From the way people communicate to how they capture and share photos to how they communicate, technology has infiltrated every aspect of modern life. The business world is no exception, especially when it comes to sales and marketing.

As Tim Ferriss, author of The 4-Hour Workweek explains: 

I think that technology can be a fantastic tool, and it makes a terrible master. So it is important, I think, to develop core competencies that are not technology-dependent and then use technology to pour jet fuel on the things that are working and can work.” 

Other big names in business productivity are beginning to agree with Ferriss, prompting changes in how sales and marketing departments worldwide rely upon and use technology every day.

The Problem of Data Overload

Although employees in many industries have expressed frustration with their employer’s over-reliance on data, nowhere is this more prevalent than sales and marketing. Advances in technology have made it possible for sales and marketing professionals to obtain detail about customer trends and behaviors in minute detail. They then use these analytics to make sales and plan marketing campaigns. As Tim Ferriss alludes to above, technology has become the master in many organizations at the expense of employee creativity.
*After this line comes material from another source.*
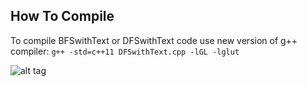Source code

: ## How To Compile
To compile BFSwithText or DFSwithText code use new version of g++ compiler: `g++ -std=c++11 DFSwithText.cpp -lGL -lglut`

![alt tag](https://media.giphy.com/media/l3q2Vcq46lyrWxY3u/giphy.gif)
The clients of marketing agencies are noticing this change as well. They are beginning to complain that a fixation on analytics has left marketing teams without the creativity they need to deliver effective campaigns based on their own passion and imagination. While data can help sales and marketing teams feel more in control, sometimes a situation calls for greater adaptability only available through the creative process. It’s up to the sales and marketing industries, then, to strike a healthier balance between analytics and creativity to ensure the best possible outcome for clients.

Companies Invest in Technology Stacks without Fully Understanding How to Use Them

The availability of technology to help understand customers better and close more deals can be intoxicating. It can also be confusing, especially considering that much of the technology used in sales and marketing today didn’t exist even 10 years ago. When younger people take on big roles in organizations making them responsible for purchasing technology, they often don’t know how to use it because they simply haven’t been in their careers long enough.

The problem with investing in too much technology is that there aren’t enough hours in the day to use it to its full functionality. It’s common for businesses to invest in items for technology stacks and then end up using only one or two of the numerous features. The biggest reason for this is they just don’t have the time to study and learn everything the technology can do.

What is the Solution?

Technology can be a wonderful investment when used correctly and company leadership still allows creativity to flourish. One solution is for sales and marketing professionals to stay on top of technology trends by attending conferences, reading about them, and networking with other professionals who use the same technologies. Perhaps more importantly, management must stop thinking that technology will solve all their problems. This will only lead to unnecessary purchases, high frustration levels, and a loss of creativity that may never return.